3.1. FEG-SEM of dry BC treated with methanol (BC-MetOH) and deionized water
(BC-dH2O)
A B
Fig. 2. BC - FEG-SEM comparative analysis BC-MetOH (A) and BC-dH2O (B). The
Fig. show the difference in relation to fiber interlacing, thickness, arrangement, and pore
size. (10,000x).
The FTIR spectra of pristine BC are shown in Fig. 3, bands in the range 3350-
3500 cm-1 of pure cellulose are attributed to O–H stretching, while bands from 2800-2900
cm-1 are assigned to C–H stretching. The band at 1160 cm-1 is attributed to C–O–C
stretching [72,73].
The FTIR analysis shows a difference between pristine BC and the BC-MetOH-
RIF and BC-RIF-dH2O. However, FTIR spectra curves suggest that there was no change
in the chemical composition of RIF, both in BC-MetOH-RIF and BC-RIF-dH2O, because
the absorption peaks of pure RIF were maintained equally in BC-MetOH-RIF and BC-
RIF-dH2O. These results demonstrate the incorporation of RIF into the BC-MetOH and
BC-dH2O.
Fig. 3. FTIR spectra of commercial RIF (A), BC-MetOH-RIF (B), BC-dH2O-RIF (C) and
BC-dH2O (D). The spectra confirm the incorporations of RIF in the BC using both of
solvents.
The FTIR spectrum of the commercial sample of RIF (Fig.3, Panel A) is similar
to that published by Agrawal et al. [74], demonstrating the incorporations of RIF in the,
BC-MetOH, and BC-dH2O using both solvents.

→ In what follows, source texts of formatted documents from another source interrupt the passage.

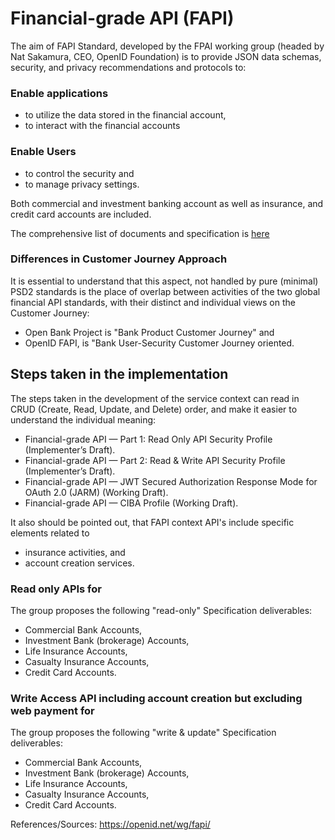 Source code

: # Financial-grade API (FAPI)

The aim of FAPI Standard, developed by the FPAI working group (headed by Nat Sakamura, CEO, OpenID Foundation) is to provide JSON data schemas, security, and privacy recommendations and protocols to:

### Enable applications
*  to utilize the data stored in the financial account,
*  to interact with the financial accounts

### Enable Users
* to control the security and 
* to manage privacy settings.

Both commercial and investment banking account as well as insurance, and credit card accounts are included. 

The comprehensive list of documents and specification is [here](https://openid.net/wg/fapi/)

### Differences in Customer Journey Approach

It is essential to understand that this aspect, not handled by pure (minimal) PSD2 standards is the place of overlap between activities of 
the two global financial API standards, with their distinct and individual views on the Customer Journey:

* Open Bank Project is "Bank Product Customer Journey" and  
* OpenID FAPI, is "Bank User-Security Customer Journey oriented.

## Steps taken in the implementation

The steps taken in the development of the service context can read in CRUD (Create, Read, Update, and Delete) order, and make it easier to understand the individual meaning:

* Financial-grade API — Part 1: Read Only API Security Profile (Implementer’s Draft).
* Financial-grade API — Part 2: Read & Write API Security Profile (Implementer’s Draft).
* Financial-grade API — JWT Secured Authorization Response Mode for OAuth 2.0 (JARM) (Working Draft).
* Financial-grade API — CIBA Profile (Working Draft).

It also should be pointed out, that FAPI context API's include specific elements related to 
* insurance activities, and 
* account creation services. 

### Read only APIs for

The group proposes the following "read-only" Specification deliverables:

* Commercial Bank Accounts,
* Investment Bank (brokerage) Accounts,
* Life Insurance Accounts,
* Casualty Insurance Accounts,
* Credit Card Accounts.

### Write Access API including account creation but excluding web payment for

The group proposes the following "write & update" Specification deliverables:

* Commercial Bank Accounts,
* Investment Bank (brokerage) Accounts,
* Life Insurance Accounts,
* Casualty Insurance Accounts,
* Credit Card Accounts.

References/Sources: https://openid.net/wg/fapi/
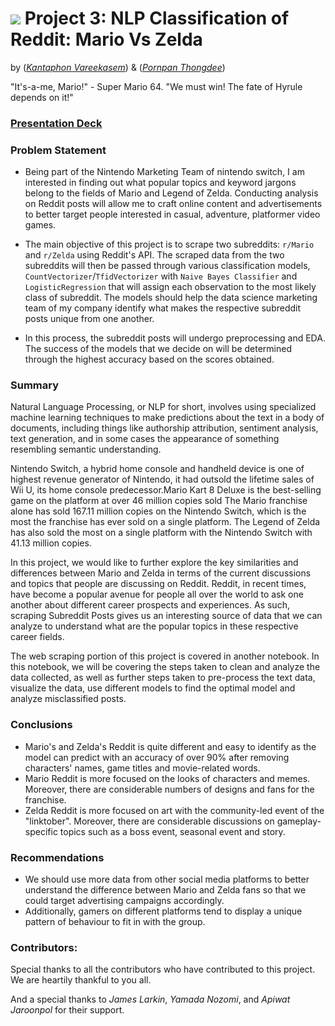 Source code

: # ![](https://ga-dash.s3.amazonaws.com/production/assets/logo-9f88ae6c9c3871690e33280fcf557f33.png) Project 3: NLP Classification of Reddit: Mario Vs Zelda

by ([*Kantaphon Vareekasem*](https://github.com/Tatadektep)) & ([*Pornpan Thongdee*](https://github.com/Tatadektep))

"It's-a-me, Mario!" - Super Mario 64.
"We must win! The fate of Hyrule depends on it!"

### [Presentation Deck](https://docs.google.com/presentation/d/1eM9roDkzjL45zVwXfc0ELQt3S4eltEgoB1IsOxTccRc/)


### Problem Statement
- Being part of the Nintendo Marketing Team of nintendo switch, I am interested in finding out what popular topics and keyword jargons belong to the fields of Mario and Legend of Zelda. Conducting analysis on Reddit posts will allow me to craft online content and advertisements to better target people interested in casual, adventure, platformer video games.

- The main objective of this project is to scrape two subreddits: `r/Mario` and `r/Zelda` using Reddit's API. The scraped data from the two subreddits will then be passed through various classification models, `CountVectorizer`/`TfidVectorizer` with `Naive Bayes Classifier` and `LogisticRegression` that will assign each observation to the most likely class of subreddit. The models should help the data science marketing team of my company identify what makes the respective subreddit posts unique from one another.

- In this process, the subreddit posts will undergo preprocessing and EDA. The success of the models that we decide on will be determined through the highest accuracy based on the scores obtained.

### Summary 

Natural Language Processing, or NLP for short, involves using specialized machine learning techniques to make predictions about the text in a body of documents, including things like authorship attribution, sentiment analysis, text generation, and in some cases the appearance of something resembling semantic understanding.

Nintendo Switch, a hybrid home console and handheld device is one of highest revenue generator of Nintendo, it had outsold the lifetime sales of Wii U, its home console predecessor.Mario Kart 8 Deluxe is the best-selling game on the platform at over 46 million copies sold The Mario franchise alone has sold 167.11 million copies on the Nintendo Switch, which is the most the franchise has ever sold on a single platform. The Legend of Zelda has also sold the most on a single platform with the Nintendo Switch with 41.13 million copies. 

In this project, we would like to further explore the key similarities and differences between Mario and Zelda in terms of the current discussions and topics that people are discussing on Reddit. Reddit, in recent times, have become a popular avenue for people all over the world to ask one another about different career prospects and experiences. As such, scraping Subreddit Posts gives us an interesting source of data that we can analyze to understand what are the popular topics in these respective career fields.

The web scraping portion of this project is covered in another notebook. In this notebook, we will be covering the steps taken to clean and analyze the data collected, as well as further steps taken to pre-process the text data, visualize the data, use different models to find the optimal model and analyze misclassified posts.

### **Conclusions**
- Mario's and Zelda's Reddit is quite different and easy to identify as the model can predict with an accuracy of over 90% after removing characters' names, game titles and movie-related words.
- Mario Reddit is more focused on the looks of characters and memes. Moreover, there are considerable numbers of designs and fans for the franchise.
- Zelda Reddit is more focused on art with the community-led event of the "linktober". Moreover, there are considerable discussions on gameplay-specific topics such as a boss event, seasonal event and story.

### **Recommendations**
- We should use more data from other social media platforms to better understand the difference between Mario and Zelda fans so that we could target advertising campaigns accordingly. 
- Additionally, gamers on different platforms tend to display a unique pattern of behaviour to fit in with the group.

### Contributors:
Special thanks to all the contributors who have contributed to this project. We are heartily thankful to you all.

And a special thanks to *James Larkin*, *Yamada Nozomi*, and *Apiwat Jaroonpol* for their support.
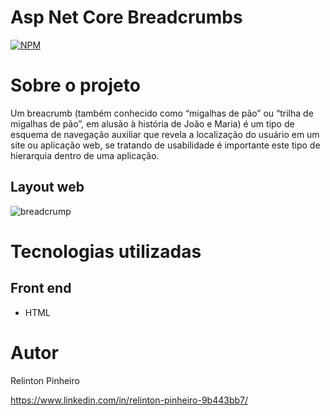 # Asp Net Core Breadcrumbs 
[![NPM](https://img.shields.io/npm/l/react)](https://github.com/Relinton/AspNetCorePaginacaoDataTable/blob/main/LICENSE) 

# Sobre o projeto

Um breacrumb (também conhecido como “migalhas de pão” ou “trilha de migalhas de pão”, em alusão à história de João e Maria) é um tipo de esquema de navegação auxiliar que revela a localização do usuário em um site ou aplicação web, se tratando de usabilidade é importante este tipo de hierarquia dentro de uma aplicação.

## Layout web
![breadcrump](https://user-images.githubusercontent.com/32855779/161627953-b93a5522-b1c2-4124-b30c-4ca7fbd17324.png)

# Tecnologias utilizadas
## Front end
- HTML

# Autor

Relinton Pinheiro

https://www.linkedin.com/in/relinton-pinheiro-9b443bb7/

According to the TGA / DTG curves (Fig. 4), and with the data compiled in Table
1 presented below, the pristine BC curve (Fig. 4A) shows three mass loss events. The first
loss event, approximately 2% mass, occurs between 30 °C and 100 °C and is available
for loss of water molecules adsorbed on the material surface, subsequently, two
significant mass loss events are observed: the first is about 70% in the 160-360°C range;
the second is approximately 26% in the range of 360-500°C. These events are associated
with the thermal degradation of cellulose, which concerns the depolymerization
processes, the decomposition of the glycosidic units and the formation of gaseous
residues as already observed by De Salvi et al. [75].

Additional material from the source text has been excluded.